Subscriber & Member Login

Login, or register today to interact in our online community, comment on articles, receive our newsletter, manage your account online and more!

Bowser PRR T1 Duplex Part 2: Body shell repairs

2670 views
9 replies
1 rating 2 rating 3 rating 4 rating 5 rating
  • Member since
    December 2014
  • 443 posts
Posted by Wolf359 on Sunday, January 28, 2018 3:02 PM

Thank you everyone for your helpful tips. I found some metal laders, and the plan is to file the break areas smooth and solder the new ones on as soon as I get the engine running. (see my latest post)

  • Member since
    September 2003
  • 21,669 posts
Posted by Overmod on Saturday, January 27, 2018 3:01 PM

I have access to the relevant T1 drawings if there is any value in duplicating the actual structure there.

  • Member since
    January 2004
  • From: Canada, eh?
  • 13,375 posts
Posted by doctorwayne on Saturday, January 27, 2018 2:00 PM

snjroy
I was expecting a response from Wayne at this point....

I have been more-or-less following this thread, but just now dug out my Bowser catalogue to see exactly what the discussion was about.
It's difficult to tell from the drawings and photos just how much depth there is to those ladders.  A very easy fix would be to use brass ladder stock.  You could do it in one piece, bending it into an upside-down "U" shape, and mounting it to the bottom of the cab (the nature of that area also unknown to me).  If that's do-able, I'd solder a plate of brass to the centre portion, then drill and tap so that the ladder assembly could be affixed to the locomotive with a couple of screws.

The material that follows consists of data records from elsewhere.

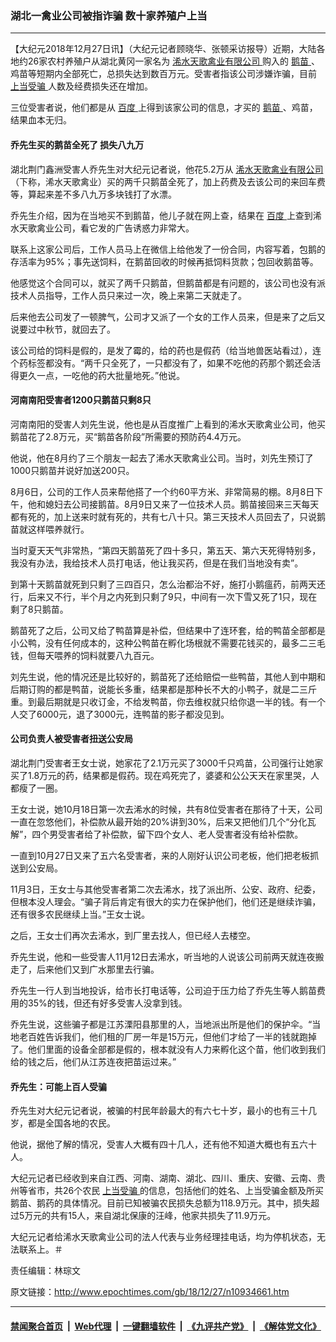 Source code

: ### 湖北一禽业公司被指诈骗 数十家养殖户上当
------------------------

<p>
 【大纪元2018年12月27日讯】（大纪元记者顾晓华、张顿采访报导）近期，大陆各地约26家农村养殖户从湖北黄冈一家名为
 <a href="http://www.epochtimes.com/gb/tag/%E6%B5%A0%E6%B0%B4%E5%A4%A9%E6%AD%8C%E7%A6%BD%E4%B8%9A%E6%9C%89%E9%99%90%E5%85%AC%E5%8F%B8.html">
  浠水天歌禽业有限公司
 </a>
 购入的
 <a href="http://www.epochtimes.com/gb/tag/%E9%B9%85%E8%8B%97.html">
  鹅苗
 </a>
 、鸡苗等短期内全部死亡，总损失达到数百万元。受害者指该公司涉嫌诈骗，目前
 <a href="http://www.epochtimes.com/gb/tag/%E4%B8%8A%E5%BD%93%E5%8F%97%E9%AA%97.html">
  上当受骗
 </a>
 人数及经费损失还在增加。
</p>
<p>
 三位受害者说，他们都是从
 <a href="http://www.epochtimes.com/gb/tag/%E7%99%BE%E5%BA%A6.html">
  百度
 </a>
 上得到该家公司的信息，才买的
 <a href="http://www.epochtimes.com/gb/tag/%E9%B9%85%E8%8B%97.html">
  鹅苗
 </a>
 、鸡苗，结果血本无归。
</p>
<h4>
 <strong>
  乔先生买的鹅苗全死了 损失八九万
 </strong>
</h4>
<p>
 湖北荆门鑫洲受害人乔先生对大纪元记者说，他花5.2万从
 <a href="http://www.epochtimes.com/gb/tag/%E6%B5%A0%E6%B0%B4%E5%A4%A9%E6%AD%8C%E7%A6%BD%E4%B8%9A%E6%9C%89%E9%99%90%E5%85%AC%E5%8F%B8.html">
  浠水天歌禽业有限公司
 </a>
 （下称，浠水天歌禽业）买的两千只鹅苗全死了，加上药费及去该公司的来回车费等，算起来差不多八九万多块钱打了水漂。
</p>
<p>
 乔先生介绍，因为在当地买不到鹅苗，他儿子就在网上查，结果在
 <a href="http://www.epochtimes.com/gb/tag/%E7%99%BE%E5%BA%A6.html">
  百度
 </a>
 上查到浠水天歌禽业公司，看它发的广告诱惑力非常大。
</p>
<p>
 联系上这家公司后，工作人员马上在微信上给他发了一份合同，内容写着，包鹅的存活率为95%；事先送饲料，在鹅苗回收的时候再抵饲料货款；包回收鹅苗等。
</p>
<p>
 他感觉这个合同可以，就买了两千只鹅苗，但鹅苗都是有问题的，该公司也没有派技术人员指导，工作人员只来过一次，晚上来第二天就走了。
</p>
<p>
 后来他去公司发了一顿脾气，公司才又派了一个女的工作人员来，但是来了之后又说要过中秋节，就回去了。
</p>
<p>
 该公司给的饲料是假的，是发了霉的，给的药也是假药（给当地兽医站看过），连个药标签都没有。“两千只全死了，一只都没有了，如果不吃他的药那个鹅还会活得更久一点，一吃他的药大批量地死。”他说。
</p>
<h4>
 <strong>
  河南南阳受害者1200只鹅苗只剩8只
  <br/>
 </strong>
</h4>
<p>
 河南南阳的受害人刘先生说，他也是从百度推广上看到的浠水天歌禽业公司，他买鹅苗花了2.8万元，买“鹅苗各阶段”所需要的预防药4.4万元。
</p>
<p>
 他说，他在8月约了三个朋友一起去了浠水天歌禽业公司。当时，刘先生预订了1000只鹅苗并说好加送200只。
</p>
<p>
 8月6日，公司的工作人员来帮他搭了一个约60平方米、非常简易的棚。8月8日下午，他和媳妇去公司接鹅苗。8月9日又来了一位技术人员。鹅苗接回来三天每天都有死的，加上送来时就有死的，共有七八十只。第三天技术人员回去了，只说鹅苗就这样喂养就行。
</p>
<p>
 当时夏天天气非常热，“第四天鹅苗死了四十多只，第五天、第六天死得特别多，我没有办法，我给技术人员打电话，他让我买药，但是在我们当地没有卖”。
</p>
<p>
 到第十天鹅苗就死到只剩了三四百只，怎么治都治不好，施打小鹅瘟药，前两天还行，后来又不行，半个月之内死到只剩了9只，中间有一次下雪又死了1只，现在剩了8只鹅苗。
</p>
<p>
 鹅苗死了之后，公司又给了鸭苗算是补偿，但结果中了连环套，给的鸭苗全部都是小公鸭，没有任何成本的，这种公鸭苗在孵化场根就不需要花钱买的，最多二三毛钱，但每天喂养的饲料就要八九百元。
</p>
<p>
 刘先生说，他的情况还是比较好的，鹅苗死了还给赔偿一些鸭苗，其他人到中期和后期订购的都是鸭苗，说能长多重，结果都是那种长不大的小鸭子，就是二三斤重。到最后期就是只收订金，不给发鸭苗，你去维权就只给你退一半的钱。有一个人交了6000元，退了3000元，连鸭苗的影子都没见到。
</p>
<h4>
 <strong>
  公司负责人被受害者扭送公安局
  <br/>
 </strong>
</h4>
<p>
 湖北荆门受害者王女士说，她家花了2.1万元买了3000千只鸡苗，公司强行让她家买了1.8万元的药，结果都是假药。现在鸡死完了，婆婆和公公天天在家里哭，人都瘦了一圈。
</p>
<p>
 王女士说，她10月18日第一次去浠水的时候，共有8位受害者在那待了十天，公司一直在忽悠他们，补偿款从最开始的20%讲到30%，后来又把他们几个“分化瓦解”，四个男受害者给了补偿款，留下四个女人、老人受害者没有给补偿款。
</p>
<p>
 一直到10月27日又来了五六名受害者，来的人刚好认识公司老板，他们把老板抓送到公安局。
</p>
<p>
 11月3日，王女士与其他受害者第二次去浠水，找了派出所、公安、政府、纪委，但根本没人理会。“骗子背后肯定有很大的实力在保护他们，他们还是继续诈骗，还有很多农民继续上当。”王女士说。
</p>
<p>
 之后，王女士们再次去浠水，到厂里去找人，但已经人去楼空。
</p>
<p>
 乔先生说，他和一些受害人11月12日去浠水，听当地的人说该公司前两天就连夜搬走了，后来他们又到广水那里去行骗。
</p>
<p>
 乔先生一行人到当地投诉，给市长打电话等，公司迫于压力给了乔先生等人鹅苗费用的35%的钱，但还有好多受害人没拿到钱。
</p>
<p>
 乔先生说，这些骗子都是江苏溧阳县那里的人，当地派出所是他们的保护伞。“当地老百姓告诉我们，他们租的厂房一年是15万元，但他们才给了一半的钱就跑掉了。他们里面的设备全部都是假的，根本就没有人力来孵化这个苗，他们收到我们给的钱之后，他们从江苏连夜把苗运过来。”
</p>
<h4>
 <strong>
  乔先生：可能上百人受骗
 </strong>
</h4>
<p>
 乔先生对大纪元记者说，被骗的村民年龄最大的有六七十岁，最小的也有三十几岁，都是全国各地的农民。
</p>
<p>
 他说，据他了解的情况，受害人大概有四十几人，还有他不知道大概也有五六十人。
</p>
<p>
 大纪元记者已经收到来自江西、河南、湖南、湖北、四川、重庆、安徽、云南、贵州等省市，共26个农民
 <a href="http://www.epochtimes.com/gb/tag/%E4%B8%8A%E5%BD%93%E5%8F%97%E9%AA%97.html">
  上当受骗
 </a>
 的信息，包括他们的姓名、上当受骗金额及所买鹅苗、鹅药的具体情况。目前已知被骗农民损失总额为118.9万元。其中，损失超过5万元的共有15人，来自湖北保康的汪峰，他家共损失了11.9万元。
</p>
<p>
 大纪元记者给浠水天歌禽业公司的法人代表与业务经理挂电话，均为停机状态，无法联系上。＃
</p>
<p>
 责任编辑：林琮文
</p>

原文链接：http://www.epochtimes.com/gb/18/12/27/n10934661.htm


------------------------
#### [禁闻聚合首页](https://github.com/gfw-breaker/banned-news/blob/master/README.md) &nbsp;|&nbsp; [Web代理](https://github.com/gfw-breaker/open-proxy/blob/master/README.md) &nbsp;|&nbsp; [一键翻墙软件](https://github.com/gfw-breaker/nogfw/blob/master/README.md) &nbsp;|&nbsp; [《九评共产党》](https://github.com/gfw-breaker/9ping.md/blob/master/README.md#九评之一评共产党是什么) &nbsp;|&nbsp; [《解体党文化》](https://github.com/gfw-breaker/jtdwh.md/blob/master/README.md#绪论)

If the ladders are more three dimensional, with actual steps rather than rungs, I'd use sheet brass of an appropriate thickness.  This method will require more work, but will give more substantial results.
Cut the brass to the appropriate width and length to create the "U" shape similar to that described for the ladder stock.  Leave it flat to do the layout work for the necessary cut-outs, then lightly centrepunch each area to be cut out.  Use a drill bit smaller than the opening which will be needed, but not too much smaller, unless you enjoy using files.  While it's still flat, drill holes for screw-mounting it to the cab or frame, and ones for the handrails, too. 

It's difficult to tell from the photos in the catalogue if the ladder/step openings have square or rounded corners - what I see appears to be rounded corners on the upper side of each step and squared ones on the undersides - the opposite of what I would have thought to be the case.  If you still have bits of the broken ones, you'll be able to tell which is correct.  File all of the openings to the desired size and shape.

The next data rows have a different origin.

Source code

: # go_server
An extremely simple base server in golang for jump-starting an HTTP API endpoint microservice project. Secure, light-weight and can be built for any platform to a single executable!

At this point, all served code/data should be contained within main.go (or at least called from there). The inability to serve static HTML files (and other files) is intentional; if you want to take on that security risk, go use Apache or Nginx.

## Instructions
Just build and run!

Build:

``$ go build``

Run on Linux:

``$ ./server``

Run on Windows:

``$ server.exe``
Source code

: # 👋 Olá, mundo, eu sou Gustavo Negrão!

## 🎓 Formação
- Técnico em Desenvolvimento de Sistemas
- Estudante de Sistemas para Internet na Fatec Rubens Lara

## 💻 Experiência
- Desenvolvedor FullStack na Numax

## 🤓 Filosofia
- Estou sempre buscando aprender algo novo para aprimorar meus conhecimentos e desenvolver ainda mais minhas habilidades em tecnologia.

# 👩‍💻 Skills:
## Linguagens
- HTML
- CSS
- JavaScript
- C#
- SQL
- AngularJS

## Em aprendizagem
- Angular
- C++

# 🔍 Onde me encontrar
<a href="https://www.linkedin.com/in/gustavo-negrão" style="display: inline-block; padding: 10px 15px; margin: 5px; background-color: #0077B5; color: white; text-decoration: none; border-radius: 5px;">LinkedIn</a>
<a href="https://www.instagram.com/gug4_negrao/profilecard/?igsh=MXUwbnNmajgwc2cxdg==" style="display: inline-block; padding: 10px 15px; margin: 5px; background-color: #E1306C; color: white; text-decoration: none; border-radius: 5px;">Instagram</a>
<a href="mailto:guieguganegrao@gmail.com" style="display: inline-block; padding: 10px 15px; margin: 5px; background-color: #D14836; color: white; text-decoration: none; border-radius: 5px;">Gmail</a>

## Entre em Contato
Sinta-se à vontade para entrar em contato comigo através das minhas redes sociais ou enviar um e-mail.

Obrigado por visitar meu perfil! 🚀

After all the drilling and filing is done, you'll need to do the bending.  I'd suggest placing one of the ladder ends in a vise (make sure to protect the ladder from the serrations on the vise jaws by covering the jaws with some aluminum sheet.  You may also wish to heat the exposed portion, especially if the brass is .030" or thicker.  Once the initial bend has been made, you may also wish to use a hammer to sharpen the bent corner. 
To do the bend for the other side of the ladder (unless your vise is small enough to allow the same procedure) place two pieces of wood of suitable thickness in the vise, then clamp the not-yet-bent portion of the ladder between them - the wood should protrude above the vise's jaws just enough to allow making the bend without the bottom of the newly-bent ladder striking the vise, and thickness of the piece of wood over which you'll be making the bend should be equal to the desired width between the two ladders.

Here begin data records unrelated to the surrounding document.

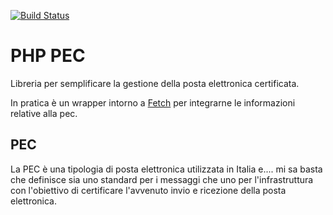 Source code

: [![Build Status](https://travis-ci.org/lucasaba/php-pec.svg?branch=master)](https://travis-ci.org/lucasaba/php-pec)

# PHP PEC

Libreria per semplificare la gestione della posta elettronica certificata.

In pratica è un wrapper intorno a [Fetch](https://github.com/tedious/Fetch) per
integrarne le informazioni relative alla pec.

## PEC

La PEC è una tipologia di posta elettronica utilizzata in Italia e....
mi sa basta che definisce sia uno standard per i messaggi che uno
per l'infrastruttura con l'obiettivo di certificare l'avvenuto
invio e ricezione della posta elettronica.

Without seeing the actual model, though, that's about the best I can offer.

EDIT:  Well, I just happened to flip the page of the catalogue, Bang HeadStick out tongue and found an exploded view of the model and a couple of photos of the prototype.  The ladders are indeed quite three-dimensional, so I'd definitely go with the sheet brass, at least .030" thick, or perhaps .040".

If you want, this could also be done in styrene, and definitely using the thicker dimension.  The work is similar, all done with the pieces flat.  It won't, of course, be as strong as the one-piece brass version  You may be able to use a piece of strip styrene to reinforce the joints where the ladders meet the crosspiece, and perhaps add a slim wedge-shaped fairing to each side of the ladders - the Bowser drawings show that the thickness of the ladder increases towards the top.  Use solvent-type cement to assemble a plastic version, and attach it to the loco using screws.

Wayne

  • Member since
    September 2003
  • 21,669 posts
Posted by Overmod on Friday, January 26, 2018 8:34 PM

Well, he could mill down an appropriate section of the cast cab side and make the equivalent of a Dutchman with the outer profile of the steps.  Then make up the 'back part' of what's missing, with enough gap to the broken Zamak to give a good epoxy bond to the whole works.  That would preserve all the dimensions and still give solid construction.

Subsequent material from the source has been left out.